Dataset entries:
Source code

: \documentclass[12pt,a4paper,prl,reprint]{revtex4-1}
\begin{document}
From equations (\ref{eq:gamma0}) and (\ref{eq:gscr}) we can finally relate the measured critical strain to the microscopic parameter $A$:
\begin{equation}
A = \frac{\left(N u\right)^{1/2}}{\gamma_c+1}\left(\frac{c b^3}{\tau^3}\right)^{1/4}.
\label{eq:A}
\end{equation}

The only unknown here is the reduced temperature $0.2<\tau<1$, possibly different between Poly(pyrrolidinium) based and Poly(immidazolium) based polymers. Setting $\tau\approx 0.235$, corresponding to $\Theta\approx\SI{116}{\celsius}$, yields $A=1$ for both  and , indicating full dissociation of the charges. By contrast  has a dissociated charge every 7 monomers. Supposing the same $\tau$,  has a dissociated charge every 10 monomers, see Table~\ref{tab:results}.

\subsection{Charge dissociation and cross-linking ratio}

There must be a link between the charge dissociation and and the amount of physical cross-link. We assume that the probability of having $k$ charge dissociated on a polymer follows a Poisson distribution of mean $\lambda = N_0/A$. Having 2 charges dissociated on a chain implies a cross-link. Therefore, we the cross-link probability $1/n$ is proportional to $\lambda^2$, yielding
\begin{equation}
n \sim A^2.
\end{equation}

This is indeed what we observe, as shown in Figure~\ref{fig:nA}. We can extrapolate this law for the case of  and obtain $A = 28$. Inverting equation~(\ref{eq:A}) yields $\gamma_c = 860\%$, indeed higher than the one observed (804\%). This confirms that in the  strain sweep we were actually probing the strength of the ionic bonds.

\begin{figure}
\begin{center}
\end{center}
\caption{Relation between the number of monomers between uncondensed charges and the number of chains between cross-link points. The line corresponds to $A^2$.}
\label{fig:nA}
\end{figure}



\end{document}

==

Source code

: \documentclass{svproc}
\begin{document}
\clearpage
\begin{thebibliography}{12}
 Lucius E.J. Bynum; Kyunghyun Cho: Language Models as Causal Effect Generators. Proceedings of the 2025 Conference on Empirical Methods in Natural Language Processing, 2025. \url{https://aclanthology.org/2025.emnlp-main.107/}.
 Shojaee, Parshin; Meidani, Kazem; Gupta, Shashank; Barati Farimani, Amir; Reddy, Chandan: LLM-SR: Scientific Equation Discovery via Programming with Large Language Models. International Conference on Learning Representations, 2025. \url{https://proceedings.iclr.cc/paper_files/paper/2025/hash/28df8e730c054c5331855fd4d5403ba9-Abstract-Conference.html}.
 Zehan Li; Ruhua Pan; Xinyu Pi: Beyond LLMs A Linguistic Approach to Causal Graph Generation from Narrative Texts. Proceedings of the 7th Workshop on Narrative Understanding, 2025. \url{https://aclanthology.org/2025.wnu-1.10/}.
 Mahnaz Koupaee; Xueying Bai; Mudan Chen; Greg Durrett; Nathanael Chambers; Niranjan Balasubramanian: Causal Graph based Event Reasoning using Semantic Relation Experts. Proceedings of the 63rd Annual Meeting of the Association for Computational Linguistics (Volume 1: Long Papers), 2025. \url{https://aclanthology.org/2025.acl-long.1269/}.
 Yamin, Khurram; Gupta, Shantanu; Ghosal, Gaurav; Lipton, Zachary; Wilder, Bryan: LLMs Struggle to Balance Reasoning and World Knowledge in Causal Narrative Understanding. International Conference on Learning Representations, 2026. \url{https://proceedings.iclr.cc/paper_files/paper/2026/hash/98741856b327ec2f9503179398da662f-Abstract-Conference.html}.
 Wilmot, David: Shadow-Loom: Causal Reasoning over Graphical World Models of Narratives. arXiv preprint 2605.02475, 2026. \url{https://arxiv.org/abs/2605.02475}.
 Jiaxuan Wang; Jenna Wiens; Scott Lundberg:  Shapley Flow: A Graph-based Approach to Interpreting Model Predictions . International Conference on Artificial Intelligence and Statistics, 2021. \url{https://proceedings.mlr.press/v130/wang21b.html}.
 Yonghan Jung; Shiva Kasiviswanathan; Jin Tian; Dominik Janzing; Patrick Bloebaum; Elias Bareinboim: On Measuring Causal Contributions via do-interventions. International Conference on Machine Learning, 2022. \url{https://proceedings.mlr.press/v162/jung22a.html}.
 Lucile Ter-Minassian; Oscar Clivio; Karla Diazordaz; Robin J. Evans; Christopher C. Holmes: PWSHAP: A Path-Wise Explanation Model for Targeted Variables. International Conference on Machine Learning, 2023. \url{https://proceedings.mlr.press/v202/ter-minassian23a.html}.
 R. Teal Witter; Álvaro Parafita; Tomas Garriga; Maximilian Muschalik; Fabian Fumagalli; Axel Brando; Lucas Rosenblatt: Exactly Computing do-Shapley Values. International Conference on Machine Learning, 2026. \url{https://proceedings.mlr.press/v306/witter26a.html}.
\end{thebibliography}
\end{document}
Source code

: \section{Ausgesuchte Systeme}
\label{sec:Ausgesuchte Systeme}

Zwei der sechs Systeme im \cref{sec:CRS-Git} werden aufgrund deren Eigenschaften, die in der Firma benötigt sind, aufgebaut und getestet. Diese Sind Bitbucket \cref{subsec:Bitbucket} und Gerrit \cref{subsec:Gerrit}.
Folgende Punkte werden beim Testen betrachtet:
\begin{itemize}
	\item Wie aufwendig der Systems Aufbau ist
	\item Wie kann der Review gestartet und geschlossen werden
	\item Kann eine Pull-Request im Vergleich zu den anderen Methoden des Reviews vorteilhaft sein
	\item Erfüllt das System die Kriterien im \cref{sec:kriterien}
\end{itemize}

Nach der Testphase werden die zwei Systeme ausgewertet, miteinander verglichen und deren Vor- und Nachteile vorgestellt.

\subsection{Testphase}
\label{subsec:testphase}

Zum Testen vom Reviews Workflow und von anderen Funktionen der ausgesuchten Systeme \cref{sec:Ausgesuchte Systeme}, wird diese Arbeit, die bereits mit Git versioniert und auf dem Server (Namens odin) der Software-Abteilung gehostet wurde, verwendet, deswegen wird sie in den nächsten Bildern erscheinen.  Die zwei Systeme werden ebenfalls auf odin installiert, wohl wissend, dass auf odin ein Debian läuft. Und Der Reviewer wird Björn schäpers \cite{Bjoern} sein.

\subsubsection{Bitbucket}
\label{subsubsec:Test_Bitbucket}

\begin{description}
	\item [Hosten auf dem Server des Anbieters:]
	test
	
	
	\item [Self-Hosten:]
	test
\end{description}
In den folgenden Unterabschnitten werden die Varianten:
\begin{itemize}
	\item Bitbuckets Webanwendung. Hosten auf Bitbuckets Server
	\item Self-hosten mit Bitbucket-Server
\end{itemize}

* * *

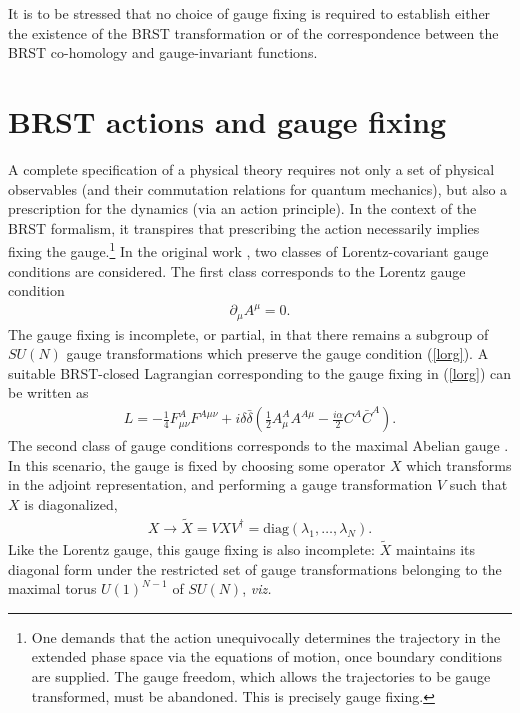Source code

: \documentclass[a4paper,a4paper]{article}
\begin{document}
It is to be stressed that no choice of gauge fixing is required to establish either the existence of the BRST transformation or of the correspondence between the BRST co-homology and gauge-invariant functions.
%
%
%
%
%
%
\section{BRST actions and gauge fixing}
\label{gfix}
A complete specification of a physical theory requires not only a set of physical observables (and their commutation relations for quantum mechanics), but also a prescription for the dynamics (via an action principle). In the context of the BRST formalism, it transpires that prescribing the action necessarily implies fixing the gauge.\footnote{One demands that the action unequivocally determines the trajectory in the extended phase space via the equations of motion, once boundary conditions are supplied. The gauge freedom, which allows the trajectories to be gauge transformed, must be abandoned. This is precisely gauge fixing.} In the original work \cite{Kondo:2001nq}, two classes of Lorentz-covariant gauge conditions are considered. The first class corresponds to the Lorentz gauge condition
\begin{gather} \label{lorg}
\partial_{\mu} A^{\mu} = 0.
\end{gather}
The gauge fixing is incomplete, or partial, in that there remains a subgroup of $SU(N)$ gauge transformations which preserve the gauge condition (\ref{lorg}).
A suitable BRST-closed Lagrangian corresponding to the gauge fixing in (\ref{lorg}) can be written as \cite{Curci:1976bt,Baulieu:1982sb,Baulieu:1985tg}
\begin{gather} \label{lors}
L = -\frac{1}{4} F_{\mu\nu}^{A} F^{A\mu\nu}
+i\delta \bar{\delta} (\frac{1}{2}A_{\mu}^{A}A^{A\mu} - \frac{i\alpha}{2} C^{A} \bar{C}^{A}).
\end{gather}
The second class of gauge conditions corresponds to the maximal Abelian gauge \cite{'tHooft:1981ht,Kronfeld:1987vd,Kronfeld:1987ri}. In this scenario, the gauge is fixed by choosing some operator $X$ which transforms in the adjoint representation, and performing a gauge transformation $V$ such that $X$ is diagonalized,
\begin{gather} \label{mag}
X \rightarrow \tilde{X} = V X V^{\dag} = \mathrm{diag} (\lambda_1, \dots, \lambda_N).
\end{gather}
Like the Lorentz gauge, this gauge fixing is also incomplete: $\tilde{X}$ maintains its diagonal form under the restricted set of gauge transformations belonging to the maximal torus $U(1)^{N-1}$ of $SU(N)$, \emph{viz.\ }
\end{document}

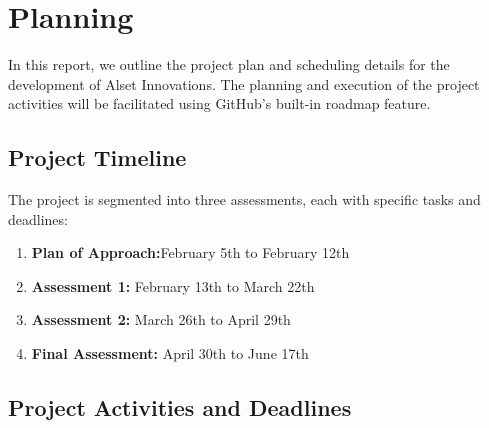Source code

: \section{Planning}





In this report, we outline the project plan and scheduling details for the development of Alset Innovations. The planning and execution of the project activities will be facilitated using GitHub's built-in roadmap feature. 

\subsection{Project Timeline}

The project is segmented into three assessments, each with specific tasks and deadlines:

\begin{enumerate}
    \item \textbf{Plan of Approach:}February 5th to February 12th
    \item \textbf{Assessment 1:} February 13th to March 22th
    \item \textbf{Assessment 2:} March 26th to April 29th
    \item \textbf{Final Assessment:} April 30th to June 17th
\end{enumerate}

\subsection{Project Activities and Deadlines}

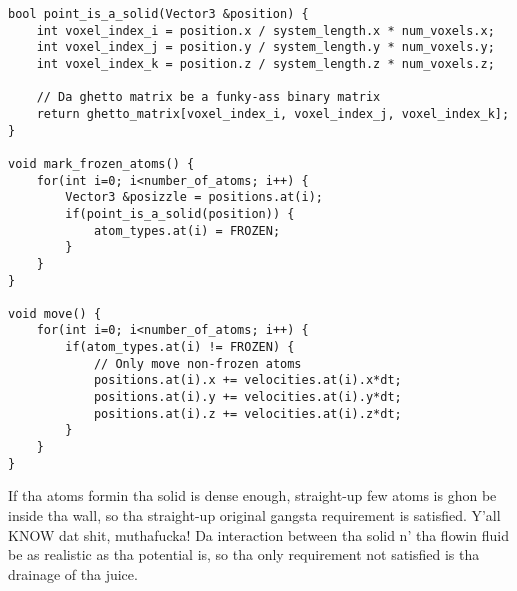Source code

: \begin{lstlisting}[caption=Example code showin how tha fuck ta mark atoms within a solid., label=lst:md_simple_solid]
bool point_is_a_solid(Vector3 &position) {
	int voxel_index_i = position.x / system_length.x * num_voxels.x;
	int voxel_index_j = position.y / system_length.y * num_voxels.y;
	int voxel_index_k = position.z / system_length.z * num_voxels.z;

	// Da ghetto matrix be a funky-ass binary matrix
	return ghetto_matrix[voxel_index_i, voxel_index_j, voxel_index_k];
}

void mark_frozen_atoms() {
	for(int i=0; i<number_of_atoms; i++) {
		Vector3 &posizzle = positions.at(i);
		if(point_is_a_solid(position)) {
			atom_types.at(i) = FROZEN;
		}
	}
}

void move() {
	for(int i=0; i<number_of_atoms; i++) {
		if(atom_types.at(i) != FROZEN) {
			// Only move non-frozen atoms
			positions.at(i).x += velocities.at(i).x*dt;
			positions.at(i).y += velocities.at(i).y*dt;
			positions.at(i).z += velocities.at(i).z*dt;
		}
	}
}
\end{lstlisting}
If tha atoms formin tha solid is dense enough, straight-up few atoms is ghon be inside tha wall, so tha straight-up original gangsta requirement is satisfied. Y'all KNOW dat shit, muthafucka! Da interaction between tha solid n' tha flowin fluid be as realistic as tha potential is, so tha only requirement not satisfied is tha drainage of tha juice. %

Work to complete ::
Line count for "April": state how many lines of the records contain it, and give only the number.

Response to the task ::
2